Recovering the original image from a blurred observation is an important problem in image processing and scientific computing. This task allows you to explore linear systems, both direct and iterative solvers. In this exercise, you will model the image deblurring problem as a linear system $Ku=f$, where $K$ represents the blur operator, $f$ is the observed blurred (and possibly noisy) image, and $u$ is the unknown sharp image.

**Tasks**:

1. Dataset and Blur Simulation: Load a standard grayscale image (e.g., `skimage.data.camera()`). Apply a simple convolutional blur (e.g., 3×3 or 5×5 Gaussian-like kernel, see code below).

    *Hint*: use functions `skimage.img_as_float` to read the image, and `scipy.signal.convolve2d` to apply the blurring kernel.

2. Linear System Formulation: Represent the blurring operation as a linear system $Ku=f$, where $f$ is the blurred image, and $u$ is the original image we want to reconstruct by solving the system.

    *Hints*:
       - Compute each column $j$-th of matrix $K$ by applying the `convolve2d` operation on a basis vector (which has component $1$ only at column $j$ and $0$ everywhere else).
       - To be precise, $f$ and $u$ are the *vectorized* images (if the image has shape $(N, N)$, the vectorized image has shape $(N^2, 1)$).
   
4. Direct Solver: Solve the linear system using a direct solver ($LU$ factorization).
 
   *Hint*: consider applying methods for sparse matrices (built-in `scipy` methods).
   
5. Iterative Solvers: Implement and test Jacobi and Gauss–Seidel iterative methods.
Optionally, use Conjugate Gradient ($CG$) if the system is symmetric and positive definite.

6. Compare the methods in terms of convergence rates and number of iterations: plot the residual vs iterations, and print the accuracy of the obtained images in terms of the mean squared error with respect to the original one.
   
7. **Bonus**: repeat the same analysis adding also a Gaussian noise to the blurred image $f$. How do the methods perform now?

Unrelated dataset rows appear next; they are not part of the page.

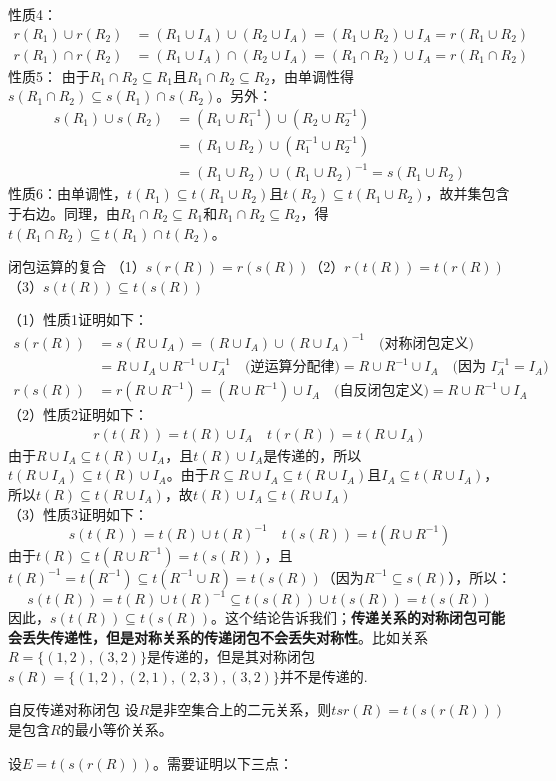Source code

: 性质4：\vspace{-20pt}\begin{align*}
r(R_1) \cup r(R_2) &= (R_1 \cup I_A) \cup (R_2 \cup I_A) = (R_1 \cup R_2) \cup I_A = r(R_1 \cup R_2) \\
r(R_1) \cap r(R_2) &= (R_1 \cup I_A) \cap (R_2 \cup I_A) = (R_1 \cap R_2) \cup I_A = r(R_1 \cap R_2)
\end{align*}
性质5：
由于$R_1 \cap R_2 \subseteq R_1$且$R_1 \cap R_2 \subseteq R_2$，由单调性得$s(R_1 \cap R_2) \subseteq s(R_1) \cap s(R_2)$。另外：\vspace{-10pt}
\begin{align*}
s(R_1) \cup s(R_2) &= (R_1 \cup R_1^{-1}) \cup (R_2 \cup R_2^{-1}) \\
&= (R_1 \cup R_2) \cup (R_1^{-1} \cup R_2^{-1}) \\
&= (R_1 \cup R_2) \cup (R_1 \cup R_2)^{-1} = s(R_1 \cup R_2)
\end{align*}
性质6：由单调性，$t(R_1) \subseteq t(R_1 \cup R_2)$且$t(R_2) \subseteq t(R_1 \cup R_2)$，故并集包含于右边。同理，由$R_1 \cap R_2 \subseteq R_1$和$R_1 \cap R_2 \subseteq R_2$，得$t(R_1 \cap R_2) \subseteq t(R_1) \cap t(R_2)$。
\begin{theorem}{闭包运算的复合}{}
（1）$s(r(R)) = r(s(R))$\quad（2）$r(t(R)) = t(r(R))$\quad（3）$s(t(R)) \subseteq t(s(R))$
\end{theorem}
（1）性质1证明如下：
\begin{align*}
s(r(R)) &= s(R \cup I_A) = (R \cup I_A) \cup (R \cup I_A)^{-1} \quad \text{(对称闭包定义)} \\
&= R \cup I_A \cup R^{-1} \cup I_A^{-1} \quad \text{(逆运算分配律)} = R \cup R^{-1} \cup I_A \quad \text{(因为 $I_A^{-1} = I_A$)} \\
r(s(R)) &= r(R \cup R^{-1}) = (R \cup R^{-1}) \cup I_A \quad \text{(自反闭包定义)} = R \cup R^{-1} \cup I_A
\end{align*}
（2）性质2证明如下：
\begin{align*}
r(t(R)) = t(R) \cup I_A \quad 
t(r(R)) = t(R \cup I_A) 
\end{align*}
由于$R \cup I_A \subseteq t(R) \cup I_A$，且$t(R) \cup I_A$是传递的，所以$t(R \cup I_A) \subseteq t(R) \cup I_A$。由于$R \subseteq R \cup I_A \subseteq t(R \cup I_A)$且$I_A \subseteq t(R \cup I_A)$，所以$t(R) \subseteq t(R \cup I_A)$，故$t(R) \cup I_A \subseteq t(R \cup I_A)$\\
（3）性质3证明如下：
\[s(t(R)) = t(R) \cup t(R)^{-1} \quad
t(s(R)) = t(R \cup R^{-1}) \]
由于$t(R) \subseteq t(R \cup R^{-1}) = t(s(R))$，且$t(R)^{-1} = t(R^{-1}) \subseteq t(R^{-1} \cup R) = t(s(R))$（因为$R^{-1} \subseteq s(R)$），所以：
\[
s(t(R)) = t(R) \cup t(R)^{-1} \subseteq t(s(R)) \cup t(s(R)) = t(s(R))
\]
因此，$s(t(R)) \subseteq t(s(R))$。这个结论告诉我们；\textbf{传递关系的对称闭包可能会丢失传递性，但是对称关系的传递闭包不会丢失对称性}。比如关系$R=\{(1,2),(3,2)\}$是传递的，但是其对称闭包$s(R)=\{(1,2),(2,1),(2,3),(3,2)\}$并不是传递的.
\begin{theorem}{自反传递对称闭包}{}
    设$R$是非空集合上的二元关系，则$tsr(R)=t(s(r(R)))$是包含$R$的最小等价关系。
\end{theorem}
设$E = t(s(r(R)))$。需要证明以下三点：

**Suggestion**: always solve the problems depending on the computational power of your laptop. The image might be too big: for example `skimage.data.camera()` produces an image of size $(512, 512)$, and the matrix $K$ would have size $(512^2, 512^2)$. Consider downsampling it, for example considering an image of size $(64, 64)$ or $(32, 32)$.

In [1]:
import numpy as np

# Strong Gaussian kernel
def gaussian_kernel(size=21, sigma=2.):
    ax = np.arange(-size//2 + 1., size//2 + 1.)
    xx, yy = np.meshgrid(ax, ax)
    kernel = np.exp(-(xx**2 + yy**2) / (2. * sigma**2))
    return kernel / kernel.sum()

kernel = gaussian_kernel(size=21, sigma=1.)